In the listing below, locate the line that contains "interface hosts a" and the line that contains "At single-photon power, interface". Restate word for word those two lines and every line between them, and nothing else.

[Opening Provided data section]

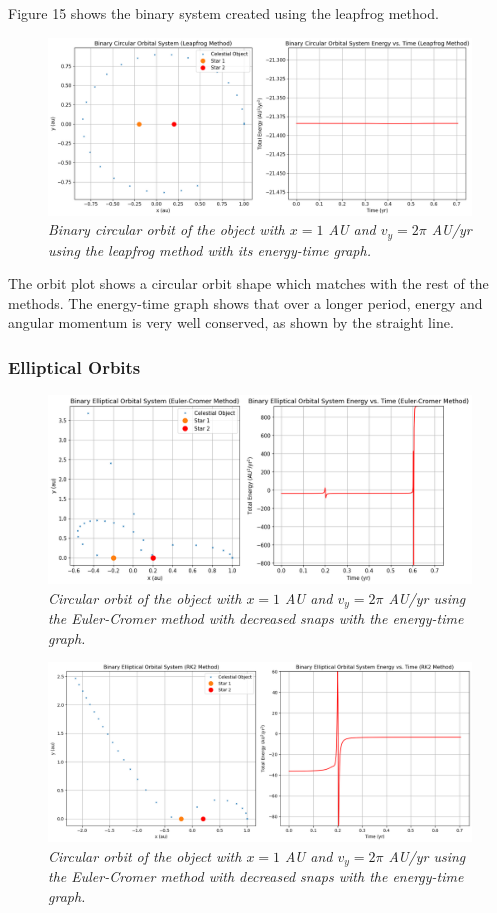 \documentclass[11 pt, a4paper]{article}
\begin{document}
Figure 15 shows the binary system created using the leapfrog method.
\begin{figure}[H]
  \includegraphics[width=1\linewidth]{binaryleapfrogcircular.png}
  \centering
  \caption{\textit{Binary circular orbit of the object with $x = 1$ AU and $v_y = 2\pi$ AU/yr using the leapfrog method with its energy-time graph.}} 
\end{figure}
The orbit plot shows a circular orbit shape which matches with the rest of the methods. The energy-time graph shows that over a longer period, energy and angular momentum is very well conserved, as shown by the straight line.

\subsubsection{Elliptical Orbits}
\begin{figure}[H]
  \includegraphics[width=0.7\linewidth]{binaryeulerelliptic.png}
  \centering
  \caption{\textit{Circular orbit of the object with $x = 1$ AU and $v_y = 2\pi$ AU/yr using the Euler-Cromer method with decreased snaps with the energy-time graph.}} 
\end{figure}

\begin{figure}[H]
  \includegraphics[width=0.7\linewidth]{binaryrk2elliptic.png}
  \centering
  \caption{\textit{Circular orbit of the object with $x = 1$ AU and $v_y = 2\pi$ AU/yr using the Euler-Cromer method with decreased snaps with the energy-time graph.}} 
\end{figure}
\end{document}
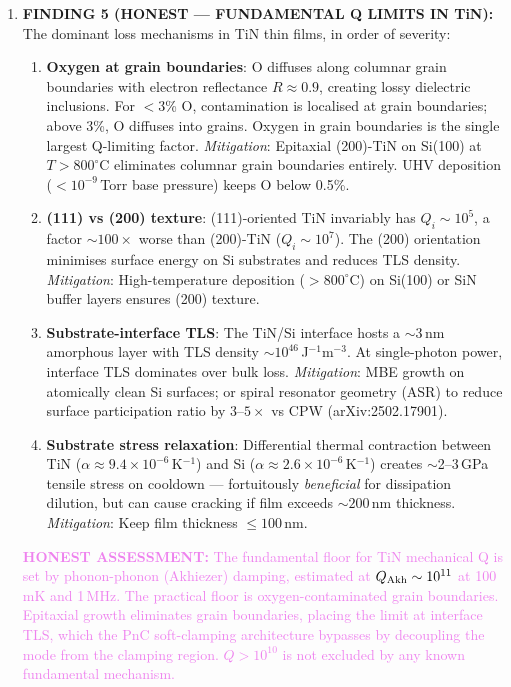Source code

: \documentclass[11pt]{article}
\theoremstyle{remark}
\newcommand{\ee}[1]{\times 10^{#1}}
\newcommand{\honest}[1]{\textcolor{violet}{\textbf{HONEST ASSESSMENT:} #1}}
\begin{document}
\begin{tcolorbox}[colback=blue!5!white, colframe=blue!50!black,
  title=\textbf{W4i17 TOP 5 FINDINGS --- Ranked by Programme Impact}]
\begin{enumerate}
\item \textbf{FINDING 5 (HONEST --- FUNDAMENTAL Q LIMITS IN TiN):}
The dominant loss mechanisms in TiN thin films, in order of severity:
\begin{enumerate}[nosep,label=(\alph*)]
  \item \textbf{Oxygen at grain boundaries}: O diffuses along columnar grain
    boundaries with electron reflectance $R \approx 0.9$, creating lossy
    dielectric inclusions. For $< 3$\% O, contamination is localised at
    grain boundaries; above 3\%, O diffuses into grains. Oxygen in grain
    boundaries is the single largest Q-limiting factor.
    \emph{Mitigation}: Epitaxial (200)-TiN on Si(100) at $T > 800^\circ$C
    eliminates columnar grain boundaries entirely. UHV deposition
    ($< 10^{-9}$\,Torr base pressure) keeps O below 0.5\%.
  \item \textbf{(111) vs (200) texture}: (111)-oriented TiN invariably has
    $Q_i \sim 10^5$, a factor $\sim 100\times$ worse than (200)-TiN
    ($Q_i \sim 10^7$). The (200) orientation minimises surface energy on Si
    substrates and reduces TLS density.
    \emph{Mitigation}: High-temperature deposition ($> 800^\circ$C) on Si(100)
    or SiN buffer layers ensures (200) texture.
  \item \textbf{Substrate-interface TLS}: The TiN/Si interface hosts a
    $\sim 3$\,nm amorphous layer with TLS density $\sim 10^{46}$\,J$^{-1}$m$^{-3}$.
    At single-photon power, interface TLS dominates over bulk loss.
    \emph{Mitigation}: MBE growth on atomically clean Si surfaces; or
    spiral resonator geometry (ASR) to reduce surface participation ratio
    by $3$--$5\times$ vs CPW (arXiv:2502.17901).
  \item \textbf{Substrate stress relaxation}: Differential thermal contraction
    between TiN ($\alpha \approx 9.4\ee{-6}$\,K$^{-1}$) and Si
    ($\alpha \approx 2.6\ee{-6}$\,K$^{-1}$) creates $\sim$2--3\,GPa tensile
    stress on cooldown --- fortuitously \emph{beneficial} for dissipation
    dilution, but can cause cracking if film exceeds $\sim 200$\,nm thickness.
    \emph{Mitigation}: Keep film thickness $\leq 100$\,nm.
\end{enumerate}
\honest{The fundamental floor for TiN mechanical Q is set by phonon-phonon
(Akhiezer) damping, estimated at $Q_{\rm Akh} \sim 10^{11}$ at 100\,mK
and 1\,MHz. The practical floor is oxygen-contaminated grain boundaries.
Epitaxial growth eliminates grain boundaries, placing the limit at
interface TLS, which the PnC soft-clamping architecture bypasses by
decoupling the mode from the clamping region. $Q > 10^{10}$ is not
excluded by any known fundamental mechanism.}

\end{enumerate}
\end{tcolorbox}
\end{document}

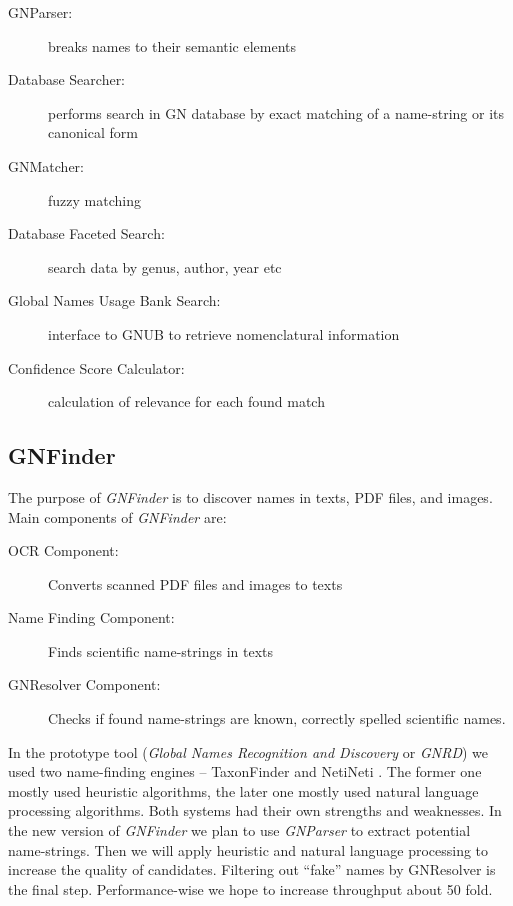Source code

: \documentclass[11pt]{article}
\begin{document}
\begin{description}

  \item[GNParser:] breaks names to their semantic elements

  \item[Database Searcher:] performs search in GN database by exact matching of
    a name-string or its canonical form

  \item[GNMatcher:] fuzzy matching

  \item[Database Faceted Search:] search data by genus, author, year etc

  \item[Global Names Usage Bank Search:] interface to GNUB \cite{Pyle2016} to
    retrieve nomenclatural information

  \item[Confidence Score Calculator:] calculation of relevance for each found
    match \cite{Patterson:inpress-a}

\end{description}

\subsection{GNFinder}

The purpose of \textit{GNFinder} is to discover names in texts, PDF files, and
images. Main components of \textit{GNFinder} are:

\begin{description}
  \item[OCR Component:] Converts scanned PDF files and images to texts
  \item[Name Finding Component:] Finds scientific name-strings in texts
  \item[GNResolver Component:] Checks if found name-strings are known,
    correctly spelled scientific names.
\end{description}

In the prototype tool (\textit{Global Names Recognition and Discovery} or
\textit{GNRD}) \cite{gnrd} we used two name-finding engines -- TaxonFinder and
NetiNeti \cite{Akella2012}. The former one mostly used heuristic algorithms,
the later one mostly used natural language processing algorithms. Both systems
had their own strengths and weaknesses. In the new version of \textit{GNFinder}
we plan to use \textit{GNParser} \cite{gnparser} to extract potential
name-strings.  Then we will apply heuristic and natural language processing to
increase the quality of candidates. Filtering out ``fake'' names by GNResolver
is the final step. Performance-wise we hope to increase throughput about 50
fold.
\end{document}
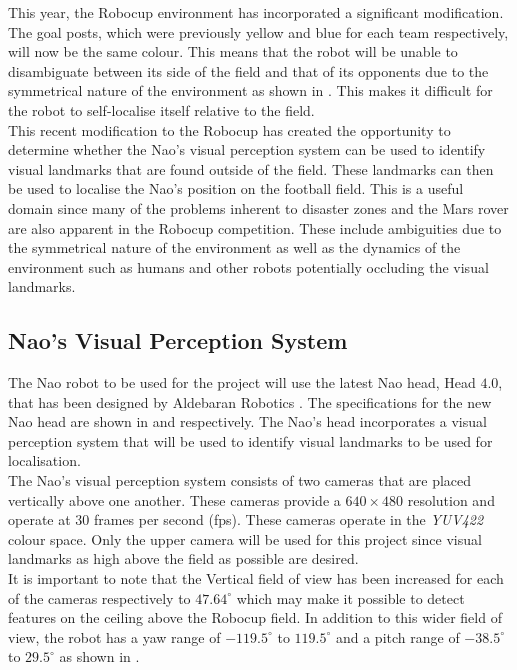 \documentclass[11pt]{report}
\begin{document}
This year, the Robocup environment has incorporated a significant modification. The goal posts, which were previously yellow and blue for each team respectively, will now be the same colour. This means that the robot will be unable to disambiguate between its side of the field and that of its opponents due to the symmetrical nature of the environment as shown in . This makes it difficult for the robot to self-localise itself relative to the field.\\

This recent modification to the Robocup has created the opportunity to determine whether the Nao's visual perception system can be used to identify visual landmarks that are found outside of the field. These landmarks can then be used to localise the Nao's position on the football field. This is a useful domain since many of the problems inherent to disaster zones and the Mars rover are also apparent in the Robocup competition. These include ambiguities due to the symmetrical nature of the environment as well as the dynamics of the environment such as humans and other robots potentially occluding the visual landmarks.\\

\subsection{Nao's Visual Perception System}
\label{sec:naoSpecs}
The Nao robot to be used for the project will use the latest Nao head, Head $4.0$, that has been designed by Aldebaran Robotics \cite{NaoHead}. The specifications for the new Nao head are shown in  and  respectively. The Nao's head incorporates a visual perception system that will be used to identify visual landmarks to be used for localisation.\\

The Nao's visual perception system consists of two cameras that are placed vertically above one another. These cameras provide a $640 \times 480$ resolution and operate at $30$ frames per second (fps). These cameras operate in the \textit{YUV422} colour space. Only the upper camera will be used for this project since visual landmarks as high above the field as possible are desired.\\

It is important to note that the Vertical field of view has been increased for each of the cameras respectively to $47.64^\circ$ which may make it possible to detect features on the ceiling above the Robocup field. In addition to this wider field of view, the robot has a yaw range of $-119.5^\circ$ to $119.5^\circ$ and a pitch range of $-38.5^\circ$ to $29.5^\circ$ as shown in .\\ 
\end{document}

[Closing Provided data section]
[Opening Provided data section]

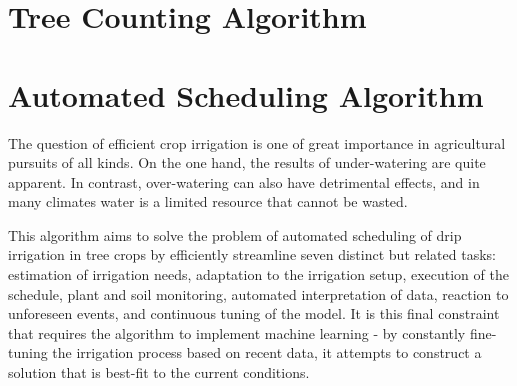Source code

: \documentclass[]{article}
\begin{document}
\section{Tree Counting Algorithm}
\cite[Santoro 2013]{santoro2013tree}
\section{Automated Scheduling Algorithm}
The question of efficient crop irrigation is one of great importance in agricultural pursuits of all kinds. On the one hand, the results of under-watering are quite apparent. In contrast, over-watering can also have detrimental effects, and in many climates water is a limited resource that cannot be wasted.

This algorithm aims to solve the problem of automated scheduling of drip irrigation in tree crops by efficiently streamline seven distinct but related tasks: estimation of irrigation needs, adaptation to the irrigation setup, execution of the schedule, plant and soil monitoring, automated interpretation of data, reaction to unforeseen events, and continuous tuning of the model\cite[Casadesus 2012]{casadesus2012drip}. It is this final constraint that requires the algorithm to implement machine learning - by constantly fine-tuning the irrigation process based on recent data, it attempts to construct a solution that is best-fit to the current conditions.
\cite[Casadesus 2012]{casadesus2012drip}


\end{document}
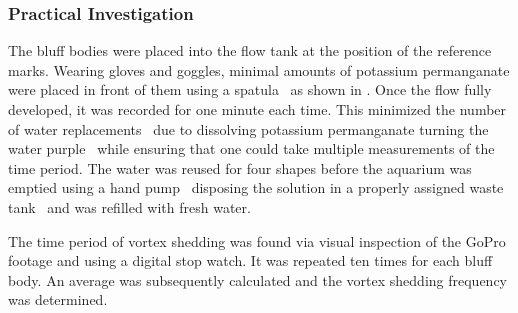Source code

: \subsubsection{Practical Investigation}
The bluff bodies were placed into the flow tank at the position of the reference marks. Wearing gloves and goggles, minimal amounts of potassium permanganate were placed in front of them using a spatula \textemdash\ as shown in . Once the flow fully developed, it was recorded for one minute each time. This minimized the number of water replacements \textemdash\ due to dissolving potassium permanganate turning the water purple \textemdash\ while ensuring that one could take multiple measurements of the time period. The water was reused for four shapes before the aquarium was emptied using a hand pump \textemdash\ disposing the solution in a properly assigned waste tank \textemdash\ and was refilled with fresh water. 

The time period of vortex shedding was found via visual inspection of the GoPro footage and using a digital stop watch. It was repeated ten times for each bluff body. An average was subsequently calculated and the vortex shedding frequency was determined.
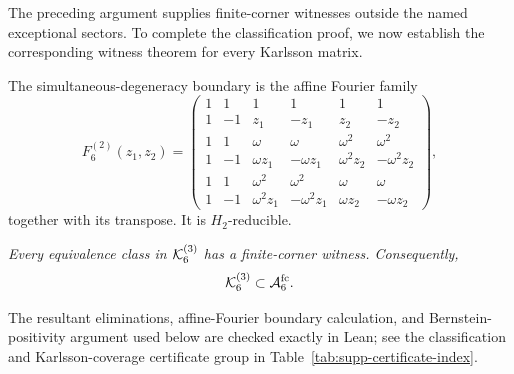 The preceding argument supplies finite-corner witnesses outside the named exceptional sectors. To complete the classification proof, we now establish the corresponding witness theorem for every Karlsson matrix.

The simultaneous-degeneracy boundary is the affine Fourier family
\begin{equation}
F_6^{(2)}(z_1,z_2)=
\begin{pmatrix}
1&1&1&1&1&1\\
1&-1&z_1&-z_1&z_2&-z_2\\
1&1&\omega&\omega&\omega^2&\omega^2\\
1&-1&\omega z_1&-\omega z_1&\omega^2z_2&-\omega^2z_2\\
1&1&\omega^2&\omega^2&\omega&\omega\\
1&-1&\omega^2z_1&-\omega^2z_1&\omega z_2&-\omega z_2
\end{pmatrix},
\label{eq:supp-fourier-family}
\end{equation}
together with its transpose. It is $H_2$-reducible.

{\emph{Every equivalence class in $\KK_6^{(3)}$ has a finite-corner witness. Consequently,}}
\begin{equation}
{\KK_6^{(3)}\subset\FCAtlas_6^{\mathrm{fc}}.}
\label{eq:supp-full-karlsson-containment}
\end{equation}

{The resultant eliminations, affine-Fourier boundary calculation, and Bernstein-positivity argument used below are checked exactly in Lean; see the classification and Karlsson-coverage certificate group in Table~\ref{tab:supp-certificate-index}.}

[Closing Provided data section]

* [Result of this task]
  \item \textbf{Substrate-interface TLS}: The TiN/Si interface hosts a
    $\sim 3$\,nm amorphous layer with TLS density $\sim 10^{46}$\,J$^{-1}$m$^{-3}$.
    At single-photon power, interface TLS dominates over bulk loss.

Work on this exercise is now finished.